Denn von den Vorteilen der Geothermie sind Schmack und Reichenspurner nach wie vor überzeugt: langjährige Preisstabilität gegenüber zum Teil deutlichen Schwankungen bei Öl und Gas; fossile Brennstoffe, die durch die weiter steigende CO₂-Abgabe noch teurer werden. Außerdem würden die Preise für die Fernwärme durch eine Kombination aus gesetzlicher Regulierung und Überwachung durch das Bundeskartellamt kontrolliert.
Nachfrage nach Geothermie ist ungebrochen
Trotz aller Unkenrufe: Die Nachfrage nach Geothermie sei nach wie vor da, versichern Schmack und Reichenspurner: „Wir sind stolz auf die tolle Resonanz und Begeisterung.“ Sie bekämen jede Woche Anrufe: „Wann ist es denn endlich so weit?“ Auch von Mühldorfer Unternehmen.

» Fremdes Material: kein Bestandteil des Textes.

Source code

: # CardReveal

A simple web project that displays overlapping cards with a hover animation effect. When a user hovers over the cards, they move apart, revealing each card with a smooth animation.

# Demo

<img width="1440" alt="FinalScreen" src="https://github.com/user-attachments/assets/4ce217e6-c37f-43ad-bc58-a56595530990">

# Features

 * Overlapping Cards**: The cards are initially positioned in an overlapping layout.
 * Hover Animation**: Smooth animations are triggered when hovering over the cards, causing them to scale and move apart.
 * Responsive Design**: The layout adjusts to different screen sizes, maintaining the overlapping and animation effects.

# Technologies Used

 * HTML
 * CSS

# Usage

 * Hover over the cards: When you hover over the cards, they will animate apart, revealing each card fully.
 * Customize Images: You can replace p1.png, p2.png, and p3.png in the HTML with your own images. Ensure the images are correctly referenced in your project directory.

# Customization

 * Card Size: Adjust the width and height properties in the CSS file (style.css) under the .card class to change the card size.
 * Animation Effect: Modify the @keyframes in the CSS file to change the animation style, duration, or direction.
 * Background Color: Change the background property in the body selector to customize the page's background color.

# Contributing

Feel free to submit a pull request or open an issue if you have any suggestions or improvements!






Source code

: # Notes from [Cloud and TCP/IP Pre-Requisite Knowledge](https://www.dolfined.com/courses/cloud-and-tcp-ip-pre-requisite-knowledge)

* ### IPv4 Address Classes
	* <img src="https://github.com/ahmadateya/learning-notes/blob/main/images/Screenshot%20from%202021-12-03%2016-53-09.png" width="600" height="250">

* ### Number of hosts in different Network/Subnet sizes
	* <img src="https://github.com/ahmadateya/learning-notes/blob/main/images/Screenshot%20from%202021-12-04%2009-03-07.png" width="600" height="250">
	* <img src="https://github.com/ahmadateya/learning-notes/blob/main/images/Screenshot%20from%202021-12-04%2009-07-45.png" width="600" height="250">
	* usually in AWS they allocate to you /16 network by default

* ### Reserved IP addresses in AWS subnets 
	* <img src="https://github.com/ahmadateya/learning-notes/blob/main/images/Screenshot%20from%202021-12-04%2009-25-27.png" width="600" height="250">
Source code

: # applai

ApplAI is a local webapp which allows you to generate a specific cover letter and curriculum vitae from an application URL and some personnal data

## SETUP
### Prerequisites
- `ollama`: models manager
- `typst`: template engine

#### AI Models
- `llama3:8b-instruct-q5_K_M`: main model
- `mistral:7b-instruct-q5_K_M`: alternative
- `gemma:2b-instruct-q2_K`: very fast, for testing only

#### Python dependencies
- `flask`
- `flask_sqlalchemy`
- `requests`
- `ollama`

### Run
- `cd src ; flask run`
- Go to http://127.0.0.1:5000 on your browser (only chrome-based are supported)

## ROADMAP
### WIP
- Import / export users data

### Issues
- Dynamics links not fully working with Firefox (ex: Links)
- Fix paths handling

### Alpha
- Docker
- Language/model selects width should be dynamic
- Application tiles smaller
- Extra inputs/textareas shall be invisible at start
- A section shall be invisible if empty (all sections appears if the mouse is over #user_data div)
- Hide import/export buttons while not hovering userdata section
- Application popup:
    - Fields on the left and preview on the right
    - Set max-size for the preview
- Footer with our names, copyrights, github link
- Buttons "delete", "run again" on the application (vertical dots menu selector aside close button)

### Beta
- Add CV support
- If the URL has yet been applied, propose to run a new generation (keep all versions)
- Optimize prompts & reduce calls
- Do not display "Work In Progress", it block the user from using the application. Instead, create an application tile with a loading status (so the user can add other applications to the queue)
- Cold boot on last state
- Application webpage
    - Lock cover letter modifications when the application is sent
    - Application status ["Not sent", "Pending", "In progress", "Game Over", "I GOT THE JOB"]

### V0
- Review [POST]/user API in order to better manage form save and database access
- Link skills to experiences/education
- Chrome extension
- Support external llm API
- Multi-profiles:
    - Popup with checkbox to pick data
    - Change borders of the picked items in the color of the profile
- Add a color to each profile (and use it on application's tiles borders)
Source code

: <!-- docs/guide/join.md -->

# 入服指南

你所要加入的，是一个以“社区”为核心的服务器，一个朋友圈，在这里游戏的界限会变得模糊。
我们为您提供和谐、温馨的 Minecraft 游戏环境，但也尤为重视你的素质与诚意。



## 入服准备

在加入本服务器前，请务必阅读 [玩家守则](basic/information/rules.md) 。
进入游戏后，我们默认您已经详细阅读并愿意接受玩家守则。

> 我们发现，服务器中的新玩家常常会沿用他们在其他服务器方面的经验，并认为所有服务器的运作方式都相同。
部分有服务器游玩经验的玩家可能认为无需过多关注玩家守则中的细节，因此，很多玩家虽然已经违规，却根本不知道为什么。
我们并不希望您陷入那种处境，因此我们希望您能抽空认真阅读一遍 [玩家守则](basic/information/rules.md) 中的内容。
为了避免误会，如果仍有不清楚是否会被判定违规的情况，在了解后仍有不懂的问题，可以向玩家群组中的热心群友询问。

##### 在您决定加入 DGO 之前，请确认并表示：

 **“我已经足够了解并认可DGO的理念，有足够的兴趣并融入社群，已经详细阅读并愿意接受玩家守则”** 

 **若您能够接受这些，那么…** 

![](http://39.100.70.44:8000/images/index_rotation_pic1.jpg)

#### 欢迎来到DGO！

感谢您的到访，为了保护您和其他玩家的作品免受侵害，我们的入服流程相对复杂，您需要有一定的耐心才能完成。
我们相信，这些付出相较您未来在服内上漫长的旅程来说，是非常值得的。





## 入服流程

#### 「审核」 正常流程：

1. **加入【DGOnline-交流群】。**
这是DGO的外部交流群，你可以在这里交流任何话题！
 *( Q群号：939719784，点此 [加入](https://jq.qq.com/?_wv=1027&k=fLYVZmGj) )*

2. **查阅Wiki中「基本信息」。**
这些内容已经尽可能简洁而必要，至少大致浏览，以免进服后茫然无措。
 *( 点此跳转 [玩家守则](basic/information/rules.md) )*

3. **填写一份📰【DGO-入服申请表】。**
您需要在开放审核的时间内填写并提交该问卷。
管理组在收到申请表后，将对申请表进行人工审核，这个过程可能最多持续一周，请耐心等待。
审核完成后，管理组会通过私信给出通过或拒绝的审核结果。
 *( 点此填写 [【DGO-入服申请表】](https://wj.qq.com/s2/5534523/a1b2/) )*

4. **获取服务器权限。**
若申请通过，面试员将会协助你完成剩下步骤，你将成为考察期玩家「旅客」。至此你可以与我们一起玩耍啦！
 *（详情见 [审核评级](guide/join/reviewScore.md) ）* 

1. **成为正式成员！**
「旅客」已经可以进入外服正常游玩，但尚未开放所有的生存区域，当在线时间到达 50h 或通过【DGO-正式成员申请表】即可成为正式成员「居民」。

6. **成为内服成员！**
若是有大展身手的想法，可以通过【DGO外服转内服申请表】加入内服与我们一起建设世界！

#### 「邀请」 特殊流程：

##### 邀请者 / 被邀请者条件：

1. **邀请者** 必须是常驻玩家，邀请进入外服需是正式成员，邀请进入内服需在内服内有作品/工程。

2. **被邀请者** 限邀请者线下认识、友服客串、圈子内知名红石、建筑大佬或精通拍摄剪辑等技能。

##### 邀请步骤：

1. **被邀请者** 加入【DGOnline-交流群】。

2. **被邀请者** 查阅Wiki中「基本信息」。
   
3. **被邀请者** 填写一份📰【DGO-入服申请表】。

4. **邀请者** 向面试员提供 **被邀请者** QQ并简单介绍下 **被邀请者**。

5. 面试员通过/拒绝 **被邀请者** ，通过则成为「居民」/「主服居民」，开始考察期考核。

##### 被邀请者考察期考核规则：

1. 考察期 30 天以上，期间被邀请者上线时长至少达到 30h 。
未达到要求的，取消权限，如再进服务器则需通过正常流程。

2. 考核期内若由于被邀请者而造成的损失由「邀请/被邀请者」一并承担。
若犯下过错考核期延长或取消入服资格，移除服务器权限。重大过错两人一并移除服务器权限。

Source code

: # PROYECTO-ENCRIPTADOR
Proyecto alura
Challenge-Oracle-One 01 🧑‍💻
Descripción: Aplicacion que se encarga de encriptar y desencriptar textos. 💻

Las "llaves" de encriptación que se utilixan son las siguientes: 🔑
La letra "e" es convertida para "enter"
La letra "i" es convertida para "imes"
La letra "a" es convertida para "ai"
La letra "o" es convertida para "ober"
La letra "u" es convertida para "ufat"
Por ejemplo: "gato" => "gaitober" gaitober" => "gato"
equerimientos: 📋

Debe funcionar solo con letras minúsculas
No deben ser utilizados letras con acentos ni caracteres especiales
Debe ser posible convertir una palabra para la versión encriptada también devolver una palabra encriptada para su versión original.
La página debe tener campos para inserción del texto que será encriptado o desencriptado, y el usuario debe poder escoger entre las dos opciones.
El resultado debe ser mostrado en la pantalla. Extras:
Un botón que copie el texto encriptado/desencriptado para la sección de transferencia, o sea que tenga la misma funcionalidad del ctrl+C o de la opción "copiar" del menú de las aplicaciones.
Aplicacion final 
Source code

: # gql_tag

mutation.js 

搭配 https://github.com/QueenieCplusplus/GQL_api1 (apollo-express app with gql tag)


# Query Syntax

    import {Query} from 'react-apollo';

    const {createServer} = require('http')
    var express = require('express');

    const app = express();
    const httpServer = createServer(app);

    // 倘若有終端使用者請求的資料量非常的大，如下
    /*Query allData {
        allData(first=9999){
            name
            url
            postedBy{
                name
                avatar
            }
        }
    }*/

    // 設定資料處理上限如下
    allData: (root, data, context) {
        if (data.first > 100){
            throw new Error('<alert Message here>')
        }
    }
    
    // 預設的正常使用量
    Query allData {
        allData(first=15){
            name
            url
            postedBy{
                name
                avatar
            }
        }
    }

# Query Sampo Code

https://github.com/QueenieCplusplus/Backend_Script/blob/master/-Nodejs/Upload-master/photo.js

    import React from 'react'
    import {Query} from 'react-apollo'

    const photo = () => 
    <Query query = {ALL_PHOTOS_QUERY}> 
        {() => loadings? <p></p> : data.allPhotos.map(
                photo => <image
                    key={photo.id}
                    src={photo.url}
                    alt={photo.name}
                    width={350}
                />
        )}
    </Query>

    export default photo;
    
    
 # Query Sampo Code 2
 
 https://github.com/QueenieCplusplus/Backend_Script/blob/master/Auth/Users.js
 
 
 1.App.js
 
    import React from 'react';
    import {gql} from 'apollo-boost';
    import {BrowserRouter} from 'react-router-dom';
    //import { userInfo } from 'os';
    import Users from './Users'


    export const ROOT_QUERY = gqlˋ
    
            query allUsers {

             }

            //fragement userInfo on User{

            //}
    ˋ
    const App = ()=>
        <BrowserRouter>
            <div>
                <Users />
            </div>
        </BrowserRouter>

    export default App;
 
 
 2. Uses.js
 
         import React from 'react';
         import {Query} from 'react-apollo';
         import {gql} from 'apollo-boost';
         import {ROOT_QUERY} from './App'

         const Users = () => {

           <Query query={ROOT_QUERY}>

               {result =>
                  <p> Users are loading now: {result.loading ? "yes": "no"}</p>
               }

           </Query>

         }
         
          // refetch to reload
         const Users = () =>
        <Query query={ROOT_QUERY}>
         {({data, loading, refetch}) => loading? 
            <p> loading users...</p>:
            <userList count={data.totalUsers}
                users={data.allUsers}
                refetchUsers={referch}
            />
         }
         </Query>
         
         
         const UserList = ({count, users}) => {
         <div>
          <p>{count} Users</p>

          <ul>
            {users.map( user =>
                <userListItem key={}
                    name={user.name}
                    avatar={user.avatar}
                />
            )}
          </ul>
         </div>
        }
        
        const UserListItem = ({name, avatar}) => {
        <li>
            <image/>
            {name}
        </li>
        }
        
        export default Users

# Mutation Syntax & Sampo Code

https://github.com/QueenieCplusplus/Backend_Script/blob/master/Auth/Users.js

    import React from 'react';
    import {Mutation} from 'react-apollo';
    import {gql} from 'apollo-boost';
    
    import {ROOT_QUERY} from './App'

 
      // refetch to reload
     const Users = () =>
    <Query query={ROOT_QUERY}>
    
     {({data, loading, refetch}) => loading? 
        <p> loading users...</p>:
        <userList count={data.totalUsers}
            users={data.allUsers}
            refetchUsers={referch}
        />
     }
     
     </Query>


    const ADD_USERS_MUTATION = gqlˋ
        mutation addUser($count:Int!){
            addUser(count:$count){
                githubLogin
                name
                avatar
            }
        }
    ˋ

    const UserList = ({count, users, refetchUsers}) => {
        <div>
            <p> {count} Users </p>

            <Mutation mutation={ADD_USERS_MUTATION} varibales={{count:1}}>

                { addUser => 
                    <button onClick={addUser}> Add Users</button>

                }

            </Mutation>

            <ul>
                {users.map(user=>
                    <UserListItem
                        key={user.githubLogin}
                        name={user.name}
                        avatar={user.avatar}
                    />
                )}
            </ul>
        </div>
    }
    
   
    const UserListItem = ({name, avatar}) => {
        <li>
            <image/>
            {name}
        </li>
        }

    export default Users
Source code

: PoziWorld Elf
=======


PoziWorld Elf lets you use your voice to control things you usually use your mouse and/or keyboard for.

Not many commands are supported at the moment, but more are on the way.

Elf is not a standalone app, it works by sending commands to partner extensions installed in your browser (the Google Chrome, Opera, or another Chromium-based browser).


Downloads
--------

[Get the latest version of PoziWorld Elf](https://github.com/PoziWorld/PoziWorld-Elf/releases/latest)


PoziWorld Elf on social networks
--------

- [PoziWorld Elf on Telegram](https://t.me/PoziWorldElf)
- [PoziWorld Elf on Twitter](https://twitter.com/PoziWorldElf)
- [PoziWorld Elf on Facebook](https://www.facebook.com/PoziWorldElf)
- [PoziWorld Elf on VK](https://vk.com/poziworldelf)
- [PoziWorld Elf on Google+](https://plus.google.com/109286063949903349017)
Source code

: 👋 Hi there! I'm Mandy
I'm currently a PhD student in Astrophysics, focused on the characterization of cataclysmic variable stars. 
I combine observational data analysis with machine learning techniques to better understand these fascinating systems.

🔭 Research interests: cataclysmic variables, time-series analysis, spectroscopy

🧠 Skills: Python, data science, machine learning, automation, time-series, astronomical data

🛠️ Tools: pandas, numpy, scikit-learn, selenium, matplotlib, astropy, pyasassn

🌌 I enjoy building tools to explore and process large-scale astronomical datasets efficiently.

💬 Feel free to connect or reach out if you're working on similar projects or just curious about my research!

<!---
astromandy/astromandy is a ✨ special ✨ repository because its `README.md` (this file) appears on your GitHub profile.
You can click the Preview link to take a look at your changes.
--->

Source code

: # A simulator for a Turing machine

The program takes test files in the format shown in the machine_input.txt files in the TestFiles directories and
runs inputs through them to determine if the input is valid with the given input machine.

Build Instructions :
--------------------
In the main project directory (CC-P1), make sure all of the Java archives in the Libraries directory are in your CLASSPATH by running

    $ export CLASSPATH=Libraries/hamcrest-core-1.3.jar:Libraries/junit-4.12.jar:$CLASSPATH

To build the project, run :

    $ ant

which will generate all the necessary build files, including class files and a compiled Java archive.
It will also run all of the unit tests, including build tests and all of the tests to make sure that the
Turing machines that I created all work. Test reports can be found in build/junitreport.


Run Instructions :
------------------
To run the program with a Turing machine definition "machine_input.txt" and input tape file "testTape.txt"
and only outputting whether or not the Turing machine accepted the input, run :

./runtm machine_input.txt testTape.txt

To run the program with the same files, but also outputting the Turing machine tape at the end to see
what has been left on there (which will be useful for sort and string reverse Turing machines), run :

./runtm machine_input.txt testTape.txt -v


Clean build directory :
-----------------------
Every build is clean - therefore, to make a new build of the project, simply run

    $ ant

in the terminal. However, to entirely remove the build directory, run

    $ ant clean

So erklärt zum Beispiel Robert Wembacher von Innfood in Weiding gegenüber den OVB Heimatzeitungen: „Grundsätzlich haben wir schon Interesse an Fernwärme. Voraussetzung ist allerdings in hohem Maße die Wirtschaftlichkeit.“ Für die Produktion benötige das Unternehmen Dampf, das vom Standortpartner Almil mit Erdgas erzeugt werde. Aber für die Heizung und das Warmwasser könnte Geothermie eine Alternative sein. Hierfür habe Innfood grob geschätzt einen Bedarf von 1.500 MWh.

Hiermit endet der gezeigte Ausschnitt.